Attraverso i social è infatti possibile avvicinare il consumatore a un prodotto, parlarne con lui interagendo in modo attivo, invogliarlo a visitare il sito web dell’azienda e poi a comprare. Ma non basta: sui social i consumatori possono essere invitati a esprimere un giudizio sul prodotto stesso, a parlarne con il brand ma soprattutto con gli “amici” a cui si può anche “raccomandare” l’acquisto, agendo di fatto sulla condivisione tra persone che si conoscono e aumentando così l’indice di “fiducia” del consumatore nei confronti del brand stesso.

Inoltre, il social media consente di vendere h24, in tutto il mondo qualsiasi sia la parte del globo in cui si viva, ha degli strumenti di analisi e ritorno dell’investimento immediati e costantemente monitorabili.
Alcuni numeri raccolti dalla società di consulenza Squarelovin a livello globale per il 2020 rendono meglio l’idea.

  • Il 24% dei consumatori scopre un brand attraverso i social media;
  • Il 42% usa i social media per cercare dei prodotti;
  • Il 55% ha fatto un acquisto attraverso un social media;
  • Il 31% ha comprato un prodotto attraverso la promozione social;
  • Il 19% ha comprato un prodotto attraverso la promozione di un influencer social.

OLTRE 600 MILIARDI DI VALORE

Secondo la società di consulenza americana Research and Market il social commerce a livello globale entro il 2027 varrà 604 miliardi di dollari, dagli 89,4 attuali. Significa una crescita del 31,4% l’anno.

In questo trend, Cina e Usa faranno da capofila, mentre in Europa il ritmo sarà più contenuto, con la Germania a fare da traino (+22,1% annuo). In Occidente, infatti, siamo un passo indietro. Facciamo più Social Selling di Social Commerce a differenza della Cina, per esempio, dove la sola WeChat nel 2020 ha generato 115 miliardi di dollari di transazioni (quattro volte gli Usa).

Ma forse è solo questione di tempo.

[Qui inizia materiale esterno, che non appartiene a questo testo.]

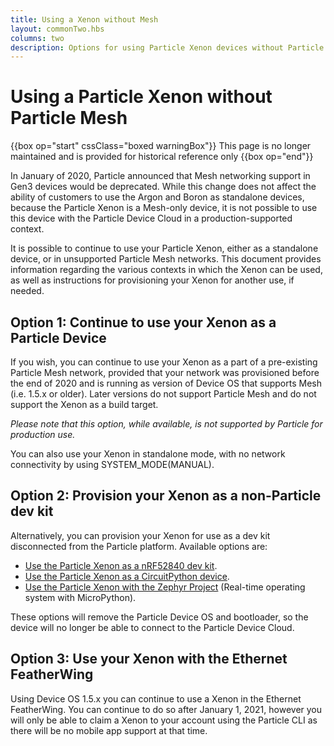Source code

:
 ```yaml
---
title: Using a Xenon without Mesh
layout: commonTwo.hbs
columns: two
description: Options for using Particle Xenon devices without Particle Mesh
---
```


# Using a Particle Xenon without Particle Mesh

{{box op="start" cssClass="boxed warningBox"}}
This page is no longer maintained and is provided for historical reference only
{{box op="end"}}

In January of 2020, Particle announced that Mesh networking support in Gen3 devices would be deprecated. While this change does not affect the ability of customers to use the Argon and Boron as standalone devices, because the Particle Xenon is a Mesh-only device, it is not possible to use this device with the Particle Device Cloud in a production-supported context.

It is possible to continue to use your Particle Xenon, either as a standalone device, or in unsupported Particle Mesh networks. This document provides information regarding the various contexts in which the Xenon can be used, as well as instructions for provisioning your Xenon for another use, if needed.

## Option 1: Continue to use your Xenon as a Particle Device

If you wish, you can continue to use your Xenon as a part of a pre-existing Particle Mesh network, provided that your network was provisioned before the end of 2020 and is running as version of Device OS that supports Mesh (i.e. 1.5.x or older). Later versions do not support Particle Mesh and do not support the Xenon as a build target.

*_Please note that this option, while available, is not supported by Particle for production use._*

You can also use your Xenon in standalone mode, with no network connectivity by using SYSTEM_MODE(MANUAL).

## Option 2: Provision your Xenon as a non-Particle dev kit

Alternatively, you can provision your Xenon for use as a dev kit disconnected from the Particle platform. Available options are:

- [Use the Particle Xenon as a nRF52840 dev kit](/reference/discontinued/hardware/xenon-nordic-sdk/).
- [Use the Particle Xenon as a CircuitPython device](/archives/xenon-circuit-python/).
- [Use the Particle Xenon with the Zephyr Project](https://docs.zephyrproject.org/latest/boards/arm/particle_xenon/doc/index.html) (Real-time operating system with MicroPython).

These options will remove the Particle Device OS and bootloader, so the device will no longer be able to connect to the Particle Device Cloud.

## Option 3: Use your Xenon with the Ethernet FeatherWing

Using Device OS 1.5.x you can continue to use a Xenon in the Ethernet FeatherWing. You can continue to do so after January 1, 2021, however you will only be able to claim a Xenon to your account using the Particle CLI as there will be no mobile app support at that time.
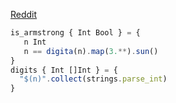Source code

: [Reddit](https://www.reddit.com/r/ProgrammingLanguages/comments/176it3o/showcase_your_lang_by_sharing_an_armstrong_number)

```js
is_armstrong { Int Bool } = {
   n Int
   n == digita(n).map(3.**).sun()
}
digits { Int []Int } = {
  "$(n)".collect(strings.parse_int)
}
```



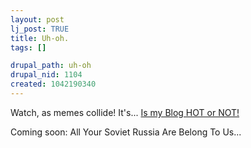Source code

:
 ```yaml
--- 
layout: post
lj_post: TRUE
title: Uh-oh.
tags: []

drupal_path: uh-oh
drupal_nid: 1104
created: 1042190340
---
```

Watch, as memes collide! It's... <a href="http://blog.hotornot.com/r/?eid=GQBR&key=SBLS">Is my Blog HOT or NOT!</a>

Coming soon: All Your Soviet Russia Are Belong To Us...
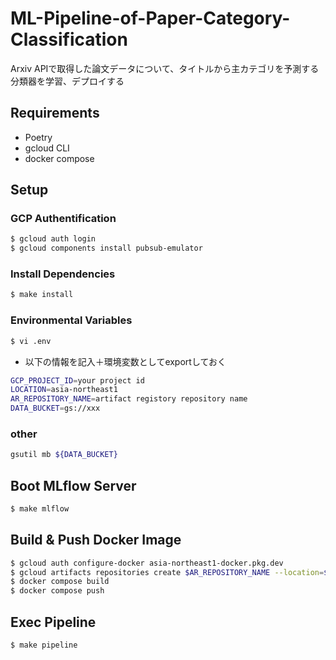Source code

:# ML-Pipeline-of-Paper-Category-Classification
Arxiv APIで取得した論文データについて、タイトルから主カテゴリを予測する分類器を学習、デプロイする

## Requirements
- Poetry
- gcloud CLI
- docker compose

## Setup
### GCP Authentification
```bash
$ gcloud auth login
$ gcloud components install pubsub-emulator
```

### Install Dependencies
```bash
$ make install
```

### Environmental Variables
```bash
$ vi .env
```

- 以下の情報を記入＋環境変数としてexportしておく
```bash
GCP_PROJECT_ID=your project id
LOCATION=asia-northeast1
AR_REPOSITORY_NAME=artifact registory repository name
DATA_BUCKET=gs://xxx
```

### other
```bash
gsutil mb ${DATA_BUCKET}
```
## Boot MLflow Server
```bash
$ make mlflow
```

## Build & Push Docker Image
```bash
$ gcloud auth configure-docker asia-northeast1-docker.pkg.dev
$ gcloud artifacts repositories create $AR_REPOSITORY_NAME --location=$LOCATION --repository-format=docker
$ docker compose build
$ docker compose push
```

## Exec Pipeline
```bash
$ make pipeline
```
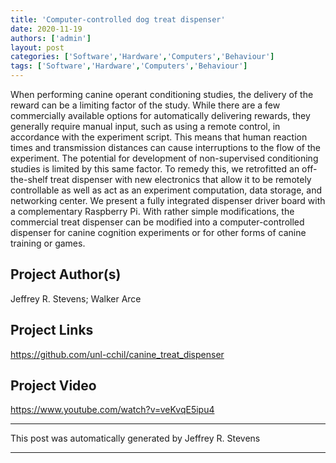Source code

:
 ```yaml
---
title: 'Computer-controlled dog treat dispenser'
date: 2020-11-19
authors: ['admin']
layout: post
categories: ['Software','Hardware','Computers','Behaviour']
tags: ['Software','Hardware','Computers','Behaviour']
---
```

When performing canine operant conditioning studies, the delivery of the reward can be a limiting factor of the study. While there are a few commercially available options for automatically delivering rewards, they generally require manual input, such as using a remote control, in accordance with the experiment script. This means that human reaction times and transmission distances can cause interruptions to the flow of the experiment. The potential for development of non-supervised conditioning studies is limited by this same factor. To remedy this, we retrofitted an off-the-shelf treat dispenser with new electronics that allow it to be remotely controllable as well as act as an experiment computation, data storage, and networking center. We present a fully integrated dispenser driver board with a complementary Raspberry Pi. With rather simple modifications, the commercial treat dispenser can be modified into a computer-controlled dispenser for canine cognition experiments or for other forms of canine training or games.
## Project Author(s)
Jeffrey R. Stevens; Walker Arce
## Project Links
https://github.com/unl-cchil/canine_treat_dispenser
## Project Video
https://www.youtube.com/watch?v=veKvqE5ipu4
***
This post was automatically generated by
Jeffrey R. Stevens
***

Non è certo un caso che nel 2020 la piattaforma di e-commerce europea Shopify abbia siglato un accordo con TikTok per avere accesso al target dei giovanissimi presenti sul social attraverso la creazione di campagne video promozionali. Un accordo che da febbraio di quest’anno è stato formalizzato anche per il mercato italiano.